EDIT: I think now I've understood your question. Well, there are tons of examples and occur everywhere in algebraic-tasty branches of mathematics. I won't attempt to start a list here, since this won't lead anywhere. Just an example:

Consider the map $S^1 \to S^1$, $z \mapsto z^p$ which winds the circle $p$ times around itsself. On homology $H_1(-,K)$, this induces a $K$-linear map map $K \to K$ (after having fixed the canonical generators of $H_1(S^1,K)$). But which one? It turns out that this is $x \mapsto px$. Actually this is an easy example, since one can verify this guess immediately from the definitions. But for more complicated spaces and maps, this kind of writing down a linear map on homology, cohomology or homotopy groups becomes terribly difficult. Often it isn't enough to track down the definitions, but rather one has to use sophisticated tricks. And this becomes even more advanced when all these vector spaces are pieces of a spectral sequence, whose differentials you would like to understand.
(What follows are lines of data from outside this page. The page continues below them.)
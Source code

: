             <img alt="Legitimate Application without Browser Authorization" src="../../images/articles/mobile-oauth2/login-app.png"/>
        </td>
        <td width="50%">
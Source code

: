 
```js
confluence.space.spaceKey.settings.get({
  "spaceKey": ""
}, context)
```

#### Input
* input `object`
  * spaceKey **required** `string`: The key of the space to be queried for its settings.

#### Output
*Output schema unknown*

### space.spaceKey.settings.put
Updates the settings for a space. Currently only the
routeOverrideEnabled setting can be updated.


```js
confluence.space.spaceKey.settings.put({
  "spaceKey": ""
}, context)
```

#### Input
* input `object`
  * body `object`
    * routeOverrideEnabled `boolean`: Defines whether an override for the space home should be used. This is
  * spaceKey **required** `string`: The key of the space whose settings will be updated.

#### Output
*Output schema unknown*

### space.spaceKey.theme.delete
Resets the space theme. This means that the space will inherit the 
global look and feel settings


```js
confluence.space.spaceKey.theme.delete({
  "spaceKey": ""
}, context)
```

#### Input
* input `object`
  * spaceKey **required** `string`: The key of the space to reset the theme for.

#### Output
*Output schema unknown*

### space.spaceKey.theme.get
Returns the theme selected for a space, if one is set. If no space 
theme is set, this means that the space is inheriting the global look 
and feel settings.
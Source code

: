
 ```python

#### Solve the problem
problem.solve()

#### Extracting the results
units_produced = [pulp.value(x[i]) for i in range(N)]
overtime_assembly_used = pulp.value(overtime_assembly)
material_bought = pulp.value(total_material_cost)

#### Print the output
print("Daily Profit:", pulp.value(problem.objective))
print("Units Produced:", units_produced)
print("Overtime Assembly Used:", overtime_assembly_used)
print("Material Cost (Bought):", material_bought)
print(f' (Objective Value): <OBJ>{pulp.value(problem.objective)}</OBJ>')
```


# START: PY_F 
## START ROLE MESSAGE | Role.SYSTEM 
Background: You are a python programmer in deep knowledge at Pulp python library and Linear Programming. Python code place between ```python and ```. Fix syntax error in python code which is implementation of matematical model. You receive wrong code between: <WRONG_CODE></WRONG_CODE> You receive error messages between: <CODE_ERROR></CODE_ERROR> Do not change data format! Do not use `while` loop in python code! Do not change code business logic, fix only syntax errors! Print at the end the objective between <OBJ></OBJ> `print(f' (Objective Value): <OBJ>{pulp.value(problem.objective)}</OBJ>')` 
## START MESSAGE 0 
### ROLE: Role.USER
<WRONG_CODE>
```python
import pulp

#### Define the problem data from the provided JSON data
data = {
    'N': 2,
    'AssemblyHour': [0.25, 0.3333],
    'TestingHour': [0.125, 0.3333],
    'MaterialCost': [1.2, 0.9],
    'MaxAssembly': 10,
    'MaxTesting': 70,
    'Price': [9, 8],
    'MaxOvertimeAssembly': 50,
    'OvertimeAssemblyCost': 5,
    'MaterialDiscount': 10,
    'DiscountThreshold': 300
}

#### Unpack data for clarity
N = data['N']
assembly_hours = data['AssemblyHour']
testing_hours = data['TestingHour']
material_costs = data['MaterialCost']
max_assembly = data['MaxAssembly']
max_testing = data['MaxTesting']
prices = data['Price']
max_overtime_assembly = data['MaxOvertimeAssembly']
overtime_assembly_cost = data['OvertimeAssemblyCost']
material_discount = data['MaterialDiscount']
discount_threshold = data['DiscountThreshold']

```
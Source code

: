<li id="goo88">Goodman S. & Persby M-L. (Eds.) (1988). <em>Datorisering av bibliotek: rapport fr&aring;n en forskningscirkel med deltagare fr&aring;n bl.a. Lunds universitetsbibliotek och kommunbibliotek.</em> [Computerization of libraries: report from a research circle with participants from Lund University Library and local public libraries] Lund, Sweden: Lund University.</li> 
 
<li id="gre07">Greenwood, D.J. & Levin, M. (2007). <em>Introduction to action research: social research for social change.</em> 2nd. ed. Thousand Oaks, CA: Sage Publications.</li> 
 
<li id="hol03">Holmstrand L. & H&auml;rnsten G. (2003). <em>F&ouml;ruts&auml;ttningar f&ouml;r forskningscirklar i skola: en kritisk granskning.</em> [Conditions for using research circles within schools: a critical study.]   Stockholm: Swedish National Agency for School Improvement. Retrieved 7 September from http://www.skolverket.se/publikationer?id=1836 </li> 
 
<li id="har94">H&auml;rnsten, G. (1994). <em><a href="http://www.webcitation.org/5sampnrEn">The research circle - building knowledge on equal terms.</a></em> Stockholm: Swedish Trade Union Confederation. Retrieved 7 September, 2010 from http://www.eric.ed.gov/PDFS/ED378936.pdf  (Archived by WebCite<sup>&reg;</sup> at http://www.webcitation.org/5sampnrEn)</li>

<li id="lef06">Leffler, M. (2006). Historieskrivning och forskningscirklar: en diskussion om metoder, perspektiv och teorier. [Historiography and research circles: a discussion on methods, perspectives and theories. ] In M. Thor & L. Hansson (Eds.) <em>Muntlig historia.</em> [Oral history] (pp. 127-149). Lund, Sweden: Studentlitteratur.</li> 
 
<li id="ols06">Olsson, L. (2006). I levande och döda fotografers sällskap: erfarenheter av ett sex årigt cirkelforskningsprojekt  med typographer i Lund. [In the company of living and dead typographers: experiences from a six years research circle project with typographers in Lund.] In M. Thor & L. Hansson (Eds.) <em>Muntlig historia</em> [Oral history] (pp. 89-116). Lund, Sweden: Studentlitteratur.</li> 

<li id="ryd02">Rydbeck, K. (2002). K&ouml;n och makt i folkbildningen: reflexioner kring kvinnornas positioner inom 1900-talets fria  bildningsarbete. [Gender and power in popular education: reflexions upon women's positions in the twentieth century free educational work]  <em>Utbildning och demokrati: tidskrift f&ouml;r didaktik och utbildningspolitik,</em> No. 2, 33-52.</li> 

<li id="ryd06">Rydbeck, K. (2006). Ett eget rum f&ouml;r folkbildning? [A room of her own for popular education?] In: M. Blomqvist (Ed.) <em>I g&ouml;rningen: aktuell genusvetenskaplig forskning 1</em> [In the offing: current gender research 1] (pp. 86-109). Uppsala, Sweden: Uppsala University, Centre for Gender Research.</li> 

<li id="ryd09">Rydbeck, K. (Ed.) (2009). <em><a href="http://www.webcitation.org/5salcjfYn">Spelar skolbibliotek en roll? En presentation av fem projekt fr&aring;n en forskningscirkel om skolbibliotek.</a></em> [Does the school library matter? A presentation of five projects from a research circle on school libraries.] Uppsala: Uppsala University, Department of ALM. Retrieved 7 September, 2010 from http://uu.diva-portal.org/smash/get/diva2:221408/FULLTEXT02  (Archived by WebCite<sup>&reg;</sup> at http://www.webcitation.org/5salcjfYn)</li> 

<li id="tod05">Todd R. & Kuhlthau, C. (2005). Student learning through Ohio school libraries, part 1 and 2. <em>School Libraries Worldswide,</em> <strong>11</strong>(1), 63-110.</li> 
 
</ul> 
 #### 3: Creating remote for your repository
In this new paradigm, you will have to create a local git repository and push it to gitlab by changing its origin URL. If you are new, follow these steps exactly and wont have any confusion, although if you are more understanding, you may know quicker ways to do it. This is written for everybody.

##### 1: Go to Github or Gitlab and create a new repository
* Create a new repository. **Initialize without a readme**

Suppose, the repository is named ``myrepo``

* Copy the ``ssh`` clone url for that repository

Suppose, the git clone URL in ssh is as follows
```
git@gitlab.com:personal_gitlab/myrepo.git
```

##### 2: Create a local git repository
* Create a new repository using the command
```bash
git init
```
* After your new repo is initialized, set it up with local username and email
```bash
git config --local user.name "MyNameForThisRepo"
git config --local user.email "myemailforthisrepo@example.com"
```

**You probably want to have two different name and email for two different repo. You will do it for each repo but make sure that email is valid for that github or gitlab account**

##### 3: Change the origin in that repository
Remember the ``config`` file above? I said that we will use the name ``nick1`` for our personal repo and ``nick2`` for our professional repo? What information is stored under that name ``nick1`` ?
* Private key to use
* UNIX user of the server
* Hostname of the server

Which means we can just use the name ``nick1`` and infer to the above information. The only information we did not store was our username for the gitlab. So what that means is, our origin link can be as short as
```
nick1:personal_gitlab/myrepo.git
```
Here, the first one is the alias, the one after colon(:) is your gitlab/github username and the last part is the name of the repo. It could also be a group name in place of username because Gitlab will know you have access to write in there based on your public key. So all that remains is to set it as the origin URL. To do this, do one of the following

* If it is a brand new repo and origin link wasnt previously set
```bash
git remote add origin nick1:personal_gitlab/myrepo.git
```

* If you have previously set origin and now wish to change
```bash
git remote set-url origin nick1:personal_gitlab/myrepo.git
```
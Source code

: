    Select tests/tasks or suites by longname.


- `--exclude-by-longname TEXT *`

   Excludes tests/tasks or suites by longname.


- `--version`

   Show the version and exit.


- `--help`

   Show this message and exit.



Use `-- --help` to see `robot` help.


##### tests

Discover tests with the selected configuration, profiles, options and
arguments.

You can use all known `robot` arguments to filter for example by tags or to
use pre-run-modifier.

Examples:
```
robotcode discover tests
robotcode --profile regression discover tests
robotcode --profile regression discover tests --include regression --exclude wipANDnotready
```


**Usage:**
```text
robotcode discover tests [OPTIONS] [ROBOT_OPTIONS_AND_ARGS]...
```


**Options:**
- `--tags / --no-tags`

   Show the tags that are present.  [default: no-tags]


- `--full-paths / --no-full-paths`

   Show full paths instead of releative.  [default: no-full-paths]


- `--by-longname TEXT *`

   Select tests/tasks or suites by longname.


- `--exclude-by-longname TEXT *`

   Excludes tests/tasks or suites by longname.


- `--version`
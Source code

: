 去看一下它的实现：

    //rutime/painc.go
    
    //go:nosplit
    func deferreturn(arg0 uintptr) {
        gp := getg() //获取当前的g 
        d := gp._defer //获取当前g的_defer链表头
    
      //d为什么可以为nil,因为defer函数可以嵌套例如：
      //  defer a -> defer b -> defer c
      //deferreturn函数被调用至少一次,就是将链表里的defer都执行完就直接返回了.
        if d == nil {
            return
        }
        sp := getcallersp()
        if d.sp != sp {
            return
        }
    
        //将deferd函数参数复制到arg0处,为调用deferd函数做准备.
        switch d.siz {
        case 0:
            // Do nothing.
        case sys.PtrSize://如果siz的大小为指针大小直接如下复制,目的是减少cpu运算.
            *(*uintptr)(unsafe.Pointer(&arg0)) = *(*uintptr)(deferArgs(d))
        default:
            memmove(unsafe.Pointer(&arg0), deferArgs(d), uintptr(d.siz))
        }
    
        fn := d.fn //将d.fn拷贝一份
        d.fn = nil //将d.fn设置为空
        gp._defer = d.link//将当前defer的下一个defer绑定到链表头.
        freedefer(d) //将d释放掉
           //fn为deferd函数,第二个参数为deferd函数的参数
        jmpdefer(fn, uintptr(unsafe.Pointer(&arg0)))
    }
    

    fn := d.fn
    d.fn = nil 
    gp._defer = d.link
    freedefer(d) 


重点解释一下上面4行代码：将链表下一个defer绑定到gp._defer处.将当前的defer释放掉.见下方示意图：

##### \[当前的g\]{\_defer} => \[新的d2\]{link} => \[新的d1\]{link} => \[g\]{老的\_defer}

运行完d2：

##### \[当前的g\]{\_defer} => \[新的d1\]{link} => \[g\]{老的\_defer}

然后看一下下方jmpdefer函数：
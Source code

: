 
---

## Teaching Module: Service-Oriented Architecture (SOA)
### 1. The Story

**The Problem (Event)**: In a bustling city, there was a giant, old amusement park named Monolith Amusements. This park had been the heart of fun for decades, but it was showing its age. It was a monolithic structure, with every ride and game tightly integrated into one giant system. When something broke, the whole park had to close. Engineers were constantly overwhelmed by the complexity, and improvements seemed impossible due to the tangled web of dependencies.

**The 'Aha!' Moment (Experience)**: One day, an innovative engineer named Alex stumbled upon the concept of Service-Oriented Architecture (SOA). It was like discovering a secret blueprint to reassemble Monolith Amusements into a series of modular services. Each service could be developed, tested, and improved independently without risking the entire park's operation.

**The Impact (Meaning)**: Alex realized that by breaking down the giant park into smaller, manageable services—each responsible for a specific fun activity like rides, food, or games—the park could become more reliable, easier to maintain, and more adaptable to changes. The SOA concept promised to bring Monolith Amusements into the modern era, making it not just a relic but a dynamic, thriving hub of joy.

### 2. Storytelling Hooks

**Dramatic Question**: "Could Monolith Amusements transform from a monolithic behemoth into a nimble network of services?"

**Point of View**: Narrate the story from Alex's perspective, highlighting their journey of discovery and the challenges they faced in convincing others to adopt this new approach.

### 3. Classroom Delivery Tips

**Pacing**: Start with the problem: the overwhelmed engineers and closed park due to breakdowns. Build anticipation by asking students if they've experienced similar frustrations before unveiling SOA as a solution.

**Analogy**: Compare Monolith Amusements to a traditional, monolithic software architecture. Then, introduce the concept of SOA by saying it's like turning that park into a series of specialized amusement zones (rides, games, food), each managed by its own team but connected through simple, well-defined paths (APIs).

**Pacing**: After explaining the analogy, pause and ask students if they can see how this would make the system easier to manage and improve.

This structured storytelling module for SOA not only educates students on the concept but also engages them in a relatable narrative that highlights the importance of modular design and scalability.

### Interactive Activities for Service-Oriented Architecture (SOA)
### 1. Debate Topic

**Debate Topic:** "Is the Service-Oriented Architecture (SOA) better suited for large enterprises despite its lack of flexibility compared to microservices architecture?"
Another, more elementary example: It is known that $\mathbb{C} \otimes_{\mathbb{R}} \mathbb{C} \cong \mathbb{C} \times \mathbb{C}$. Now consider the isomorphism $\mathbb{C} \times \mathbb{C} \to \mathbb{C} \times \mathbb{C}$ which swaps the entries, $(a,b) \mapsto (b,a)$. What do you think this map corresponds to on the tensor product $\mathbb{C} \otimes_{\mathbb{R}} \mathbb{C}$? Is it really the one which swaps the tensor factors? It turns out that it corresponds to $\mathrm{id} \otimes c$ (or $c \otimes \mathrm{id}$, depending on choices), where $c$ denotes the complex conjugation!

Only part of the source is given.